→ **To do**
Take every line from the entries below that includes the word "Problem" and copy it.

→ **Data supplied**
------------------------

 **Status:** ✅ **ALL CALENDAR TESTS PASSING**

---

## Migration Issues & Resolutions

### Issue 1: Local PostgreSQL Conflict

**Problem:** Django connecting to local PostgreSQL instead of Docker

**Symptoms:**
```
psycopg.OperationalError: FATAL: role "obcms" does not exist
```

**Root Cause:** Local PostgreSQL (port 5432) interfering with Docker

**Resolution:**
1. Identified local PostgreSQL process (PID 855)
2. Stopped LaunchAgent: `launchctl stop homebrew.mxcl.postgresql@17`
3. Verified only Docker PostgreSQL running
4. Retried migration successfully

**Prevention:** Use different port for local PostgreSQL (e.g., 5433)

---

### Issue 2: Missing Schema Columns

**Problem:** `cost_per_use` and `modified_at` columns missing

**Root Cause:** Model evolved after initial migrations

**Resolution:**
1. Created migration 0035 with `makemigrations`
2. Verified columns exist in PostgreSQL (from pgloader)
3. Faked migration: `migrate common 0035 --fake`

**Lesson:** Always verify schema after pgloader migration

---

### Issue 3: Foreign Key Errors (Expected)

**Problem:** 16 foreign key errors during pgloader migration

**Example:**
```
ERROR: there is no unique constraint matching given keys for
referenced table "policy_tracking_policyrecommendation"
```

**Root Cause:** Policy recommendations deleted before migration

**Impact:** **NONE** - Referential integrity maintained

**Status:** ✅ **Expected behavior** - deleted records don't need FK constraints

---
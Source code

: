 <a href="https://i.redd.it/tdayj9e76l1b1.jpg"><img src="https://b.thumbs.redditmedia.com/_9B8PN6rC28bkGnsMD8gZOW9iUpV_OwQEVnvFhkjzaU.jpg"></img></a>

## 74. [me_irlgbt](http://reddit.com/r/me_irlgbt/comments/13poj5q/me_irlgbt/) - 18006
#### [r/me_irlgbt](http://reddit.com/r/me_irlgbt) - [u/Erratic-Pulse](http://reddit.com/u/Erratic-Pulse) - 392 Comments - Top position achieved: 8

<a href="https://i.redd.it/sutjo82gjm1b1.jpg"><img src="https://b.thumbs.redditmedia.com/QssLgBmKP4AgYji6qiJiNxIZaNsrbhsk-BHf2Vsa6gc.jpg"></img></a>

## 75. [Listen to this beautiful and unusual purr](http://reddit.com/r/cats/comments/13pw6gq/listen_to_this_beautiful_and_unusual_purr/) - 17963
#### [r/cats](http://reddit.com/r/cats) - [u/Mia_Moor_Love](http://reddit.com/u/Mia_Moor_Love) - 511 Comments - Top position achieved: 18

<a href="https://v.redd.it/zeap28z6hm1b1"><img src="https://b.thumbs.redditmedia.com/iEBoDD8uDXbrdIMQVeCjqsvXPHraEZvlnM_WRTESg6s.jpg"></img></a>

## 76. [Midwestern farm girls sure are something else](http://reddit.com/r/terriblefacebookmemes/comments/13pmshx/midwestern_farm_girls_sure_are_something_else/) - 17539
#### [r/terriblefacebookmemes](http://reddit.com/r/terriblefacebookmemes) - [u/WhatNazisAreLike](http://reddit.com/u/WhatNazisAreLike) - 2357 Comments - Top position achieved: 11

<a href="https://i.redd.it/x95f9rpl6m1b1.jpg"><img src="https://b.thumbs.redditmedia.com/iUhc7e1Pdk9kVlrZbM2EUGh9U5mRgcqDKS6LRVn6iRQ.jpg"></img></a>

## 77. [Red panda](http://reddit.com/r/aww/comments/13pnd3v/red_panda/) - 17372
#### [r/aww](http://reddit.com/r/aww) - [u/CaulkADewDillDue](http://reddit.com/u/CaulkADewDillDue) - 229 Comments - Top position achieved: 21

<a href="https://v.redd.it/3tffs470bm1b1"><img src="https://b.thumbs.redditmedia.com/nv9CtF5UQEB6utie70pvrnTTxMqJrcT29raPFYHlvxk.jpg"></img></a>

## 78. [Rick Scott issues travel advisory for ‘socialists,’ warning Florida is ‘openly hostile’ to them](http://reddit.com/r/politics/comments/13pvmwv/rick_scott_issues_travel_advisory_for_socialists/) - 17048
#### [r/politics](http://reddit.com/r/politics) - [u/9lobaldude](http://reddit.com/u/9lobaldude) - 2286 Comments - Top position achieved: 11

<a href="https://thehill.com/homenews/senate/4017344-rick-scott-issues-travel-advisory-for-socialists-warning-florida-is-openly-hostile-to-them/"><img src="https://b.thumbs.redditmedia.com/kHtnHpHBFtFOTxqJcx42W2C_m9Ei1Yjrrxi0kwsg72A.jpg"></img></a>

------------------------

→ **Solved exercise**
**Problem:** Django connecting to local PostgreSQL instead of Docker
**Problem:** `cost_per_use` and `modified_at` columns missing
**Problem:** 16 foreign key errors during pgloader migration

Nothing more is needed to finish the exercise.